Table I.
Effect of mAbs to Leukocyte Adhesion Molecules on PMN-induced Changes in HUVEC [Ca2+]i
| Percent inhibition | ||||||||
|---|---|---|---|---|---|---|---|---|
| PMN treatment | CSLEX1 (anti-sLex) | 60.3 (anti-CD18) | M89D3 (anti–PECAM-1) | 60.3 + M89D3 | ||||
| HUVEC treatment | ||||||||
| Hist 5 min | 86.6 ± 2.1* | 16.3 ± 5.9 | 5.9 ± 3.2 | ND | ||||
| LPS 5 h | 84.5 ± 5.8* | 3.1 ± 5.2 | 3.4 ± 9.6 | 2.1 ± 3.4 | ||||
PMN were treated for 60 min in the presence or absence of mAb CSLEX1, mAb 60.3 and mAb M89D3 (20 μg/ml).

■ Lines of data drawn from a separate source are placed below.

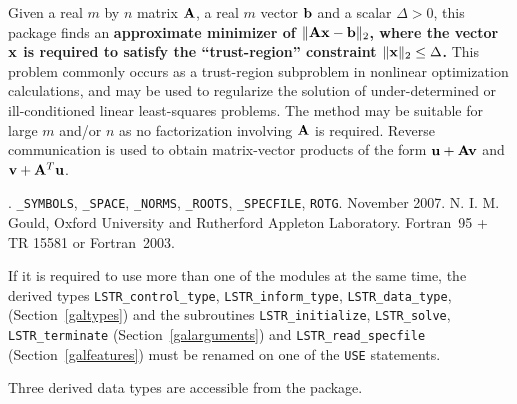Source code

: \documentclass{galahad}
\newcommand{\packagename}{LS\-TR}
\newcommand{\fullpackagename}{\libraryname\_\packagename}
\begin{document}
\galheader


\galsummary
Given a real $m$ by $n$ matrix ${\mathbf{A}}$, a real
$m$ vector ${\mathbf{b}}$ and a scalar $\Delta>0$, this package finds an
{\bf approximate minimizer of $\| {\mathbf{A}} {\mathbf{x}} - {\mathbf{b}}\|_2$, where the vector
${\mathbf{x}}$ is required to satisfy the ``trust-region''
constraint $\|{\mathbf{x}}\|_2 \leq  \Delta$.}
This problem commonly occurs as a trust-region subproblem in nonlinear
optimization calculations, and may be used to regularize the solution
of under-determined or ill-conditioned linear least-squares problems.
The method may be suitable for large $m$ and/or $n$ as no factorization
involving ${\mathbf{A}}$ is required. Reverse communication is used to obtain
matrix-vector products of the form ${\mathbf{u}} + {\mathbf{A}} {\mathbf{v}}$ and
${\mathbf{v}} + {\mathbf{A}}^T {\mathbf{u}}$.


\galattributes
\galversions{\tt  \fullpackagename\_single, \fullpackagename\_double}.
\galuses
{\tt \libraryname\_SY\-M\-BOLS},
{\tt \libraryname\_SPACE}, {\tt \libraryname\_\-NORMS},
{\tt \libraryname\_ROOTS}, {\tt \libraryname\_SPECFILE},
{\tt *ROTG}.
\galdate November 2007.
\galorigin N. I. M. Gould, Oxford University and Rutherford Appleton Laboratory.
\gallanguage Fortran~95 + TR 15581 or Fortran~2003.


\galhowto



\noindent
If it is required to use more than one of the modules at the same time, 
the derived types
{\tt \packagename\_control\_type}, {\tt \packagename\_inform\_type},
{\tt \packagename\_data\_type},
(Section~\ref{galtypes})
and the subroutines
{\tt \packagename\_initialize},
{\tt \packagename\_solve}, {\tt \packagename\_terminate}
(Section~\ref{galarguments})
and
{\tt \packagename\_read\_specfile}
(Section~\ref{galfeatures})
must be renamed on one of the {\tt USE} statements.





\galtypes
Three derived data types are accessible from the package.

\end{document}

HUVEC monolayers were treated for 5 min with 50 μM histamine, or for 5 h with 0.5 μg/ml E. coli LPS. PMN were then added to the monolayers (PMN/HUVEC ratio = 6–8:1) and fluorescence changes were recorded for 15 min in single Fura2-loaded HUVEC maintained in intact monolayers. Inhibitions were calculated by comparing the areas delineated by fluorescence spikes induced by mAb-treated and -untreated (control) PMN. To make recordings comparable to each other, a maximal increase in HUVEC [Ca2+]i was induced by the addition of 200 μM histamine at the end of each recording. Results are means ± SE of 3–4 independent experiments, with 10–15 replicate recordings in each experiment.
P < 0.005 (paired t test). The other results were not significantly different from control values. ND, not determined.